= Dataset entries =

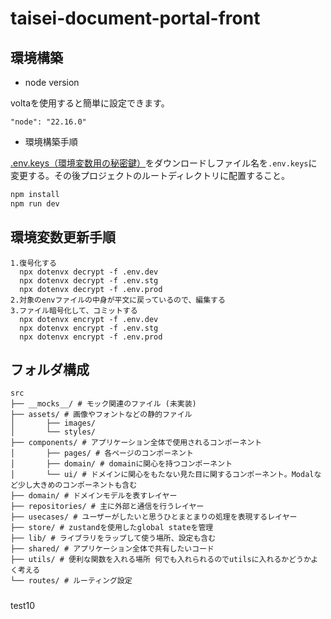 # taisei-document-portal-front

## 環境構築

- node version

voltaを使用すると簡単に設定できます。

```
"node": "22.16.0"
```

- 環境構築手順

[.env.keys（環境変数用の秘密鍵）](https://drive.google.com/file/d/176fEONTA3dOpWf_4NB6jeTVYoPAJMbx1/view?usp=drive_link)をダウンロードしファイル名を`.env.keys`に変更する。その後プロジェクトのルートディレクトリに配置すること。

```bash
npm install
npm run dev
```

## 環境変数更新手順

```
1.復号化する
  npx dotenvx decrypt -f .env.dev
  npx dotenvx decrypt -f .env.stg
  npx dotenvx decrypt -f .env.prod
2.対象のenvファイルの中身が平文に戻っているので、編集する
3.ファイル暗号化して、コミットする
  npx dotenvx encrypt -f .env.dev
  npx dotenvx encrypt -f .env.stg
  npx dotenvx encrypt -f .env.prod
```

## フォルダ構成

```
src
├── __mocks__/ # モック関連のファイル (未実装)
├── assets/ # 画像やフォントなどの静的ファイル
│       ├── images/
│       └── styles/
├── components/ # アプリケーション全体で使用されるコンポーネント
│       ├── pages/ # 各ページのコンポーネント
│       ├── domain/ # domainに関心を持つコンポーネント
│       └── ui/ # ドメインに関心をもたない見た目に関するコンポーネント。Modalなど少し大きめのコンポーネントも含む
├── domain/ # ドメインモデルを表すレイヤー
├── repositories/ # 主に外部と通信を行うレイヤー
├── usecases/ # ユーザーがしたいと思うひとまとまりの処理を表現するレイヤー
├── store/ # zustandを使用したglobal stateを管理
├── lib/ # ライブラリをラップして使う場所、設定も含む
├── shared/ # アプリケーション全体で共有したいコード
├── utils/ # 便利な関数を入れる場所 何でも入れられるのでutilsに入れるかどうかよく考える
└── routes/ # ルーティング設定
```

#####
test10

= Problem description =
Determine the number of lines in the data that include the string "encrypt". Only that number belongs in the answer.

= Result =
3